**** RECORDS PROVIDED

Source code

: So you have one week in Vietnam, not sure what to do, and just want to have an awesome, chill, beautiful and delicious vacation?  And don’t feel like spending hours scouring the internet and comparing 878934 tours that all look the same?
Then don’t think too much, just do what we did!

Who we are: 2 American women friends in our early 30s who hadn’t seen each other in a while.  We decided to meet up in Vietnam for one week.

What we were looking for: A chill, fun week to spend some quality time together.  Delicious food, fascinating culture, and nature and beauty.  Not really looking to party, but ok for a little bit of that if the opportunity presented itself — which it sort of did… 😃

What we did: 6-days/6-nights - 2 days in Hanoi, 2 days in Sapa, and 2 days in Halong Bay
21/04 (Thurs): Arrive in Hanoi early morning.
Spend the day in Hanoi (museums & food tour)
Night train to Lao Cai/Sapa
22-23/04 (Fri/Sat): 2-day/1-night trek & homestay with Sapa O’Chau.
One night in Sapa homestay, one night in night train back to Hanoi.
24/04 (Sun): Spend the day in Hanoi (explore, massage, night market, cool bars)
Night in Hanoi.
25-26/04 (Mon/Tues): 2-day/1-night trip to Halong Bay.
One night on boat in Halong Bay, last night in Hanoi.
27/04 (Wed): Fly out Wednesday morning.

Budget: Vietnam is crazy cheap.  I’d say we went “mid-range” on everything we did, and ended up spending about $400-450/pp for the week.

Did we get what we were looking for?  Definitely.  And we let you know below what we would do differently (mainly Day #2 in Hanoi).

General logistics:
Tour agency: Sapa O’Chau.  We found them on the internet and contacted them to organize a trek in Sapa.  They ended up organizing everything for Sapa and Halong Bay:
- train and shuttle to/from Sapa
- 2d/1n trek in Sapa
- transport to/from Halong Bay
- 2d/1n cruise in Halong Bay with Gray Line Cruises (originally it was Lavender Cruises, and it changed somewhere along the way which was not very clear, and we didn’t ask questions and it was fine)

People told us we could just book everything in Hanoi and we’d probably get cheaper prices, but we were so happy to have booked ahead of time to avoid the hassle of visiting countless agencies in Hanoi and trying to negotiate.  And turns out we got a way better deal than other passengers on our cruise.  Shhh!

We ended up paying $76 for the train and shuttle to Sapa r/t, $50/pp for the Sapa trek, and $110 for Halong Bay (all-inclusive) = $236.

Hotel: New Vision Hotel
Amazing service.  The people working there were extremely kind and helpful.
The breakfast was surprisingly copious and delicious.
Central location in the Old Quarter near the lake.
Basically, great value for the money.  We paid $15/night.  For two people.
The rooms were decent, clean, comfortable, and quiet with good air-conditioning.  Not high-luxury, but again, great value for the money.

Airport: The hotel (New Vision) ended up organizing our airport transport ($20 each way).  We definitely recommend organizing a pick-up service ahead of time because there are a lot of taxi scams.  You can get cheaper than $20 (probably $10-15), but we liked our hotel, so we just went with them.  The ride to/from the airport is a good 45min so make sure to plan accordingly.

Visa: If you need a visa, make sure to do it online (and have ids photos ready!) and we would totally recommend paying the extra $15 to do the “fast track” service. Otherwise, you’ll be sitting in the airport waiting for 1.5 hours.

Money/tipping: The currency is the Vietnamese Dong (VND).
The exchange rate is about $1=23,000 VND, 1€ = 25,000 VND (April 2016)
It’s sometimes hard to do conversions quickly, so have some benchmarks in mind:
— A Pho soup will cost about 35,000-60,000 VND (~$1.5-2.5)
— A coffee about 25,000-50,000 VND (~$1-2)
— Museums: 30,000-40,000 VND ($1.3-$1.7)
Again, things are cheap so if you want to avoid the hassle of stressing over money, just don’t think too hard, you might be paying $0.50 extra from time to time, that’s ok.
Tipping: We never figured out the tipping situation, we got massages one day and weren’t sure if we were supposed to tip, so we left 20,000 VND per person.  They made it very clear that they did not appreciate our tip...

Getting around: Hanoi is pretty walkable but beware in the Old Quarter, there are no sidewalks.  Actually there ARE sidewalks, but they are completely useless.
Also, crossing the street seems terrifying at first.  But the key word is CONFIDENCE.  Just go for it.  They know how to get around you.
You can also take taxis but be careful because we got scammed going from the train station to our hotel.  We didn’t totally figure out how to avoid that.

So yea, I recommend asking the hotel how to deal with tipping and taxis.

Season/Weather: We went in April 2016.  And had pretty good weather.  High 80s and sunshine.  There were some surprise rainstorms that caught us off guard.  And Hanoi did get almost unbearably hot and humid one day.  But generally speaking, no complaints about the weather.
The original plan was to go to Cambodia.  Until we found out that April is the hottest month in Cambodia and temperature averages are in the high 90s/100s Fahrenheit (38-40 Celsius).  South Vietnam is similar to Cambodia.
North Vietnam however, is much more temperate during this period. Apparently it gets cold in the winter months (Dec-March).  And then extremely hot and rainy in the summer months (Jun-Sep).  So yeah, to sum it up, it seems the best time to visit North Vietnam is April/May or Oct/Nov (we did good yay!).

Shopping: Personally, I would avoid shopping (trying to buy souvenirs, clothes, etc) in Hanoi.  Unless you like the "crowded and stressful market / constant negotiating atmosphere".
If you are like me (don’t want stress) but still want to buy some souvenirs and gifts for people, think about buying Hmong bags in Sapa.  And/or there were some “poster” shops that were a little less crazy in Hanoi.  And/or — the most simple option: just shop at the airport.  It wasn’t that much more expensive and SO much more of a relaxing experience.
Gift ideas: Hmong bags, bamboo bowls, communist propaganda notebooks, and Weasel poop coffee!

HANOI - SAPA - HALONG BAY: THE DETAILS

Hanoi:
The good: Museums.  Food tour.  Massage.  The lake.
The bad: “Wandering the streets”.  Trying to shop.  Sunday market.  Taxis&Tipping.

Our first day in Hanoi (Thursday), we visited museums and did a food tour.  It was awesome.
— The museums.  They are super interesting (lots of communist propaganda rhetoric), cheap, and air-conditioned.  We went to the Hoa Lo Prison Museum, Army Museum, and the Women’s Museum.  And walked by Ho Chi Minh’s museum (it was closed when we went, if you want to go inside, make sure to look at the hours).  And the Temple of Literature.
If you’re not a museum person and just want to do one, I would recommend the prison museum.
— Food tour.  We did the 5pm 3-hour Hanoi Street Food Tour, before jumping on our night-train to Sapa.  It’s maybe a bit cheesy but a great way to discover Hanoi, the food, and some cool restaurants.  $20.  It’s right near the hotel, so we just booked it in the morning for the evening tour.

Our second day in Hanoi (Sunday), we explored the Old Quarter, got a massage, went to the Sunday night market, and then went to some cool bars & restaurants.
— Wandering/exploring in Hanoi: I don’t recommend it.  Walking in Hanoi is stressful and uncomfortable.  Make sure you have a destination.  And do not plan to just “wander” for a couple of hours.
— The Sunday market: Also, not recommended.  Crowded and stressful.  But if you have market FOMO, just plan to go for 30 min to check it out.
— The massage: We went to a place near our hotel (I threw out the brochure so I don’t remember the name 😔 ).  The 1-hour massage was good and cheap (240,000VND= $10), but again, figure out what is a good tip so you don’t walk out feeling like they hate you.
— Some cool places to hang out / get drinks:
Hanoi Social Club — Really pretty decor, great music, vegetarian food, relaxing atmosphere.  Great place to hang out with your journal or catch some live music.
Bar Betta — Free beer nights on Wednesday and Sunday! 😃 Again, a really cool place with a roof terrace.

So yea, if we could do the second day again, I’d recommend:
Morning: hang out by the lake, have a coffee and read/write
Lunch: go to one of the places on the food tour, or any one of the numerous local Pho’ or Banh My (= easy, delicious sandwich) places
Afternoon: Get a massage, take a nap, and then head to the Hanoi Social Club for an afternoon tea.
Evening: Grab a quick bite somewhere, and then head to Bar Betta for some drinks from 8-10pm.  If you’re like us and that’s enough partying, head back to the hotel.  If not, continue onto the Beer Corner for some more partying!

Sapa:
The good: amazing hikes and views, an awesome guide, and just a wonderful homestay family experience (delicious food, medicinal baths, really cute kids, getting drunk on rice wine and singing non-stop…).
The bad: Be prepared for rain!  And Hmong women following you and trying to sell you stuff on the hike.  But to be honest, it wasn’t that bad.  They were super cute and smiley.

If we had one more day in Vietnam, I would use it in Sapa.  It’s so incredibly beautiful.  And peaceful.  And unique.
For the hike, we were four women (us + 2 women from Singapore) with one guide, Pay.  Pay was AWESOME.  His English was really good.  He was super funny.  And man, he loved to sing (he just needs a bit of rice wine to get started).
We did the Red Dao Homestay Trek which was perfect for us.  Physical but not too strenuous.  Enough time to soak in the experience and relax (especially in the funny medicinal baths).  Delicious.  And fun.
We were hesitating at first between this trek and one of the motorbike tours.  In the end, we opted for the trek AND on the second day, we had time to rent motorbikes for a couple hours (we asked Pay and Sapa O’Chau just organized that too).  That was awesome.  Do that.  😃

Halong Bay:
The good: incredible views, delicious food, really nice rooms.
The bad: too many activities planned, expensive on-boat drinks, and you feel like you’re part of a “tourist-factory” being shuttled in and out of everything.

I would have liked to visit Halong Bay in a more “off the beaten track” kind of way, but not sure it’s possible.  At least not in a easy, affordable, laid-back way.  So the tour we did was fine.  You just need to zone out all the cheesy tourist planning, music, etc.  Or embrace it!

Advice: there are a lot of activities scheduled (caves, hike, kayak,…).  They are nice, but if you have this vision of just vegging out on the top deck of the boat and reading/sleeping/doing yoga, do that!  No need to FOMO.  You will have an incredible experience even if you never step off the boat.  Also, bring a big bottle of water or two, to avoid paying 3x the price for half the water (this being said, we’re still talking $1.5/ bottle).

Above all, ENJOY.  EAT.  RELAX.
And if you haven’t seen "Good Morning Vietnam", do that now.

********

| DIRECTIONS |
Could you copy each line in the listing above that includes the word "souvenirs"?

| SOLUTION FOR THIS TASK |
Shopping: Personally, I would avoid shopping (trying to buy souvenirs, clothes, etc) in Hanoi.  Unless you like the "crowded and stressful market / constant negotiating atmosphere".
If you are like me (don’t want stress) but still want to buy some souvenirs and gifts for people, think about buying Hmong bags in Sapa.  And/or there were some “poster” shops that were a little less crazy in Hanoi.  And/or — the most simple option: just shop at the airport.  It wasn’t that much more expensive and SO much more of a relaxing experience.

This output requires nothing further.